(Dataset entries)
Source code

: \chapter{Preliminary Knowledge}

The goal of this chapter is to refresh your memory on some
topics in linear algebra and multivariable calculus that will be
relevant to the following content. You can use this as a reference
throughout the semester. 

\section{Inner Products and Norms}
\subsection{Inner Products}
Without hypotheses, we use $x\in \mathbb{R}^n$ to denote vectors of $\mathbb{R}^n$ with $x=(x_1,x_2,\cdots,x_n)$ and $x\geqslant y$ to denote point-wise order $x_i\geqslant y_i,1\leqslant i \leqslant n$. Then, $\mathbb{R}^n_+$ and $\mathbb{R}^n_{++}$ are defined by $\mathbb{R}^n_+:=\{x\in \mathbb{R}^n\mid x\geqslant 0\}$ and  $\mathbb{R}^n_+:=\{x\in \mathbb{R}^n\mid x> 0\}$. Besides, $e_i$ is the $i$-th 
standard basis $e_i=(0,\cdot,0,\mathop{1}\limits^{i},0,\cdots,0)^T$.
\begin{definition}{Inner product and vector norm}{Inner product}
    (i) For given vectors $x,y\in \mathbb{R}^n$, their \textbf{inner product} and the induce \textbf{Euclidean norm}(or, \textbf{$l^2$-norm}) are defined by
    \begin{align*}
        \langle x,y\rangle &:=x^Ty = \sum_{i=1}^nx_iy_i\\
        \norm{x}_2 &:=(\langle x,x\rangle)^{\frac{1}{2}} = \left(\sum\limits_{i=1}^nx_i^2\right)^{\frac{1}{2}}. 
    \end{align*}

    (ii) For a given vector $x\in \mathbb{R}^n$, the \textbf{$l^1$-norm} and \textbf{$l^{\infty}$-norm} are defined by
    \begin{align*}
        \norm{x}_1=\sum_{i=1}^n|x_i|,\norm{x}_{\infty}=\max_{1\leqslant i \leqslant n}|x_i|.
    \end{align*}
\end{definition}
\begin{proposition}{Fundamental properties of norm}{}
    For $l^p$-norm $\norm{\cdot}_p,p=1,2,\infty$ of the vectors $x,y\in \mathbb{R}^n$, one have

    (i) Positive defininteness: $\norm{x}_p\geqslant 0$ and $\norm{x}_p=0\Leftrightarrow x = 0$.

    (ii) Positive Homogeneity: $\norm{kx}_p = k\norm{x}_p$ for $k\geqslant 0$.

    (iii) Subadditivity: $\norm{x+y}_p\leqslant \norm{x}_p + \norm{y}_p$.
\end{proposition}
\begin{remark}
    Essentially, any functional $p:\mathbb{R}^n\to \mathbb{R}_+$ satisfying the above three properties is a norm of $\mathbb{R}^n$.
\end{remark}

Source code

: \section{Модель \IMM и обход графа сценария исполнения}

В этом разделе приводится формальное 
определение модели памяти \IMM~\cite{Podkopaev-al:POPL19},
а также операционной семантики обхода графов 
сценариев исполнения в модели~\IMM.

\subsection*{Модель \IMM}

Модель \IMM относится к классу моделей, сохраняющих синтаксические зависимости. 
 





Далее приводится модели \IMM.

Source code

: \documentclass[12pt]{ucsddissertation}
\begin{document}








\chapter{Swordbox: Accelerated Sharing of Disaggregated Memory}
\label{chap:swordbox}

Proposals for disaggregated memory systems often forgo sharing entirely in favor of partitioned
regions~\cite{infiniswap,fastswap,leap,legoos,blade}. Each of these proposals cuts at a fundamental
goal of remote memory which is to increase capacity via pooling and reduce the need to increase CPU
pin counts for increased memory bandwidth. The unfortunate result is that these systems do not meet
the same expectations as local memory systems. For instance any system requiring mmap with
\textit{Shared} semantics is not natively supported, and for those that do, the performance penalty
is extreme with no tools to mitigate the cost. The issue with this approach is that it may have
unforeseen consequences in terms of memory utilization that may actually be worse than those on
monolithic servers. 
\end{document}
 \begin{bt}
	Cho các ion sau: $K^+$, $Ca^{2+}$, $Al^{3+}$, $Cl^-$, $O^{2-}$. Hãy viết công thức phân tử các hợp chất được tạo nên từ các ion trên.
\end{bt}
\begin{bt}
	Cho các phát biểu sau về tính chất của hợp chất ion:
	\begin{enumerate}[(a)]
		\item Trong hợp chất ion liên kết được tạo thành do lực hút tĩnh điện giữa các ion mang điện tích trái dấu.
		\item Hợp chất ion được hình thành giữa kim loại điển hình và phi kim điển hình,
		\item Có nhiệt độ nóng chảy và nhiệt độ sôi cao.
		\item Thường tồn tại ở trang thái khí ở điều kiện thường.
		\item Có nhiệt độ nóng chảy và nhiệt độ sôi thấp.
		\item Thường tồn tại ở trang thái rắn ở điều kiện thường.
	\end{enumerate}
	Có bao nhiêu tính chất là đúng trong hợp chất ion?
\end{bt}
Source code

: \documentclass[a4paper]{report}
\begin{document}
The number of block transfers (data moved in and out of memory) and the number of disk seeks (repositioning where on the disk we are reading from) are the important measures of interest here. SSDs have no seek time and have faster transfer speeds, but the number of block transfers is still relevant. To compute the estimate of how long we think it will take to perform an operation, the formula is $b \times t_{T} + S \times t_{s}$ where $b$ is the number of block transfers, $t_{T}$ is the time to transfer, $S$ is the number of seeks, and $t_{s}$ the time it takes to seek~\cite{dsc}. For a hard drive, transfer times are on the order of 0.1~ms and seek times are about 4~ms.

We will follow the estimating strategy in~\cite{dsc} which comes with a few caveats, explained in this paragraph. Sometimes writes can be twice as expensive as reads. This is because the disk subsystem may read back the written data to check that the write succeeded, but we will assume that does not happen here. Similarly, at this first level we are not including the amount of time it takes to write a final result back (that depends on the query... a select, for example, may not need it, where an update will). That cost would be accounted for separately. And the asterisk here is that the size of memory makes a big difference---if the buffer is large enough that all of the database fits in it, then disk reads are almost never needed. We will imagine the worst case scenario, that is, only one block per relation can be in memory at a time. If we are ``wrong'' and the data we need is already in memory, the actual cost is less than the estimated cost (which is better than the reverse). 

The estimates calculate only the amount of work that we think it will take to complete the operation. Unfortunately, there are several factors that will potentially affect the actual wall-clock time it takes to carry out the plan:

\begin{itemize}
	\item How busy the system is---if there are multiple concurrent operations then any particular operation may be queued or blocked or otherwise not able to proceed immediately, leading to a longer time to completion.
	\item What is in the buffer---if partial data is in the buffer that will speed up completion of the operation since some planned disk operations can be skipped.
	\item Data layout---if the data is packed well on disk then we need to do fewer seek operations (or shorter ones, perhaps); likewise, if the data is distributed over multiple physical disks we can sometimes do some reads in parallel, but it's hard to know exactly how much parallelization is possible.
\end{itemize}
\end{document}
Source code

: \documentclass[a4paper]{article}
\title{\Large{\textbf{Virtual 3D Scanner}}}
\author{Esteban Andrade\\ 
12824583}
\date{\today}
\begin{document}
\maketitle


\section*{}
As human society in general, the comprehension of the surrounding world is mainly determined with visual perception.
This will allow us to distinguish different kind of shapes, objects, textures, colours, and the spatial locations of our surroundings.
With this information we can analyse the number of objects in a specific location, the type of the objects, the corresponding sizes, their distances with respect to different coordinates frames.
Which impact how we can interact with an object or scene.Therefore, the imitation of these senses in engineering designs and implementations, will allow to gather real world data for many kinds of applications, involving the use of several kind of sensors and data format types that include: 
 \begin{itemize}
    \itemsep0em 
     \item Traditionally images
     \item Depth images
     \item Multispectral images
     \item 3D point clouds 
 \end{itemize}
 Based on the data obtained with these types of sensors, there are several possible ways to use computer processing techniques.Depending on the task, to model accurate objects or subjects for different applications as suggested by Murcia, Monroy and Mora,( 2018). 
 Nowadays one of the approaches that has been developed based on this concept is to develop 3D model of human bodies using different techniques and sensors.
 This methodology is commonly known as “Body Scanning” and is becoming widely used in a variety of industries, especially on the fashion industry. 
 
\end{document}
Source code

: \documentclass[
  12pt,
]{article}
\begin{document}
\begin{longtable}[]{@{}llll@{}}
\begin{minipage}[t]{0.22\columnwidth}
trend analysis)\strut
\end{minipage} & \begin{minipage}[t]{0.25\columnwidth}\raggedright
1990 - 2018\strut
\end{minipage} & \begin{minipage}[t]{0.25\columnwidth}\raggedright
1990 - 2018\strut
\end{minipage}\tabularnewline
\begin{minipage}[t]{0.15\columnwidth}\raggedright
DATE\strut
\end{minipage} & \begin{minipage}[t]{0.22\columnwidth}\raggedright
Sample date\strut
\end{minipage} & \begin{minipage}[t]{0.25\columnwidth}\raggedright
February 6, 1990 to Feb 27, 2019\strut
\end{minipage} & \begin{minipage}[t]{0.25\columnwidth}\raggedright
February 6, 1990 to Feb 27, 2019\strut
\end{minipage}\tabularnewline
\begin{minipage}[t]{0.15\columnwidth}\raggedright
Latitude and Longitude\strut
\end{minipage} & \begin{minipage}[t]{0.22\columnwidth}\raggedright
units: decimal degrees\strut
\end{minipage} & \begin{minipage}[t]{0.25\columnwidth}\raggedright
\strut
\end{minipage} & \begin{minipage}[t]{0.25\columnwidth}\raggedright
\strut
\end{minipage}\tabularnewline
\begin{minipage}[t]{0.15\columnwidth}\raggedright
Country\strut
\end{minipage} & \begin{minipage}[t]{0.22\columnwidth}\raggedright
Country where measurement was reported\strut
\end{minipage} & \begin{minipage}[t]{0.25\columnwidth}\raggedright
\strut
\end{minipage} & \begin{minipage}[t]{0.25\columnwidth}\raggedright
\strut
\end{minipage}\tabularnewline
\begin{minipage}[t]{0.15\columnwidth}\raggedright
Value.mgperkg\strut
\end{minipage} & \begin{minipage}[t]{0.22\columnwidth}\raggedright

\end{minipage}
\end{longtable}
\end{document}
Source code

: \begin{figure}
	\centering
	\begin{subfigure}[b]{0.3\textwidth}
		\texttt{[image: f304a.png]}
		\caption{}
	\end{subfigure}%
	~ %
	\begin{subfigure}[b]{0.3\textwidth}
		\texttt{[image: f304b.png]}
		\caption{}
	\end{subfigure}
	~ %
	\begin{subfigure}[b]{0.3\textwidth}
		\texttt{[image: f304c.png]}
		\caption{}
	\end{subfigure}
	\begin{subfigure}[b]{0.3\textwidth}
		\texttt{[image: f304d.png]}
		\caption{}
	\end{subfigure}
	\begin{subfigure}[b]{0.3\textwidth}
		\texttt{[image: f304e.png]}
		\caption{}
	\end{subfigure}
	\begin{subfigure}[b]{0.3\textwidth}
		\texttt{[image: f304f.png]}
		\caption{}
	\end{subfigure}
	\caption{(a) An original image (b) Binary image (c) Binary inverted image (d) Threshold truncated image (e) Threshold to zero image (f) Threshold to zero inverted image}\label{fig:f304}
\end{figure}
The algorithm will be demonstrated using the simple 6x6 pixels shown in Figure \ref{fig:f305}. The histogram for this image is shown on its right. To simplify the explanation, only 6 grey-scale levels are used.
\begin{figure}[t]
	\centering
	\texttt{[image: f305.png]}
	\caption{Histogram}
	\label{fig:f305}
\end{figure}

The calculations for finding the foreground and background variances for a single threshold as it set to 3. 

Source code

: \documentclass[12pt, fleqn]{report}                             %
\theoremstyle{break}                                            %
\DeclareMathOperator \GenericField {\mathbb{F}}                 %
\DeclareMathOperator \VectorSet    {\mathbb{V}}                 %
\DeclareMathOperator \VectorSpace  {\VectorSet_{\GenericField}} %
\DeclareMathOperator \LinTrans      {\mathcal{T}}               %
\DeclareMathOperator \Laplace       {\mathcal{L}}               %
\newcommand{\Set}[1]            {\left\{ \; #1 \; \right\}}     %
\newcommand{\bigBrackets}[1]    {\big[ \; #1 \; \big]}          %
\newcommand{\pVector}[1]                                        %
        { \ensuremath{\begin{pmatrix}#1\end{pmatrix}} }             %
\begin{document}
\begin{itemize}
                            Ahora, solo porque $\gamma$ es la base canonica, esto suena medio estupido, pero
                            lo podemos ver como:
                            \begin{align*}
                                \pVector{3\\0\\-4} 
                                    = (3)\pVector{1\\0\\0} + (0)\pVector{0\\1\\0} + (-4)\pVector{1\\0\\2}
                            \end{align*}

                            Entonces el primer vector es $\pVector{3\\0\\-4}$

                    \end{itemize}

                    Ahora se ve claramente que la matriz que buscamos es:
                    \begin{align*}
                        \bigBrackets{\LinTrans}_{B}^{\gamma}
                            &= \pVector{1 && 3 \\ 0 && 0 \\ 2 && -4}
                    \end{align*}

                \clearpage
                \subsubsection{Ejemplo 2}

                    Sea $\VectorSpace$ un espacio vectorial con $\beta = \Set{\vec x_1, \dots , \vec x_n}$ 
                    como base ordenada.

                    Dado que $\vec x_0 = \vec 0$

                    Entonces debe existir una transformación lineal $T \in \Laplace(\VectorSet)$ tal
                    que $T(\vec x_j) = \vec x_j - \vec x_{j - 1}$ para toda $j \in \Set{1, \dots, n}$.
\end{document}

▶ _WORK INSTRUCTIONS_: Restate the data word for word. Begin at its first line, end at the line that contains "Without hypotheses, we", and include both.

▶ _TASK SOLUTION_:
Source code

: \chapter{Preliminary Knowledge}

The goal of this chapter is to refresh your memory on some
topics in linear algebra and multivariable calculus that will be
relevant to the following content. You can use this as a reference
throughout the semester. 

\section{Inner Products and Norms}
\subsection{Inner Products}
Without hypotheses, we use $x\in \mathbb{R}^n$ to denote vectors of $\mathbb{R}^n$ with $x=(x_1,x_2,\cdots,x_n)$ and $x\geqslant y$ to denote point-wise order $x_i\geqslant y_i,1\leqslant i \leqslant n$. Then, $\mathbb{R}^n_+$ and $\mathbb{R}^n_{++}$ are defined by $\mathbb{R}^n_+:=\{x\in \mathbb{R}^n\mid x\geqslant 0\}$ and  $\mathbb{R}^n_+:=\{x\in \mathbb{R}^n\mid x> 0\}$. Besides, $e_i$ is the $i$-th 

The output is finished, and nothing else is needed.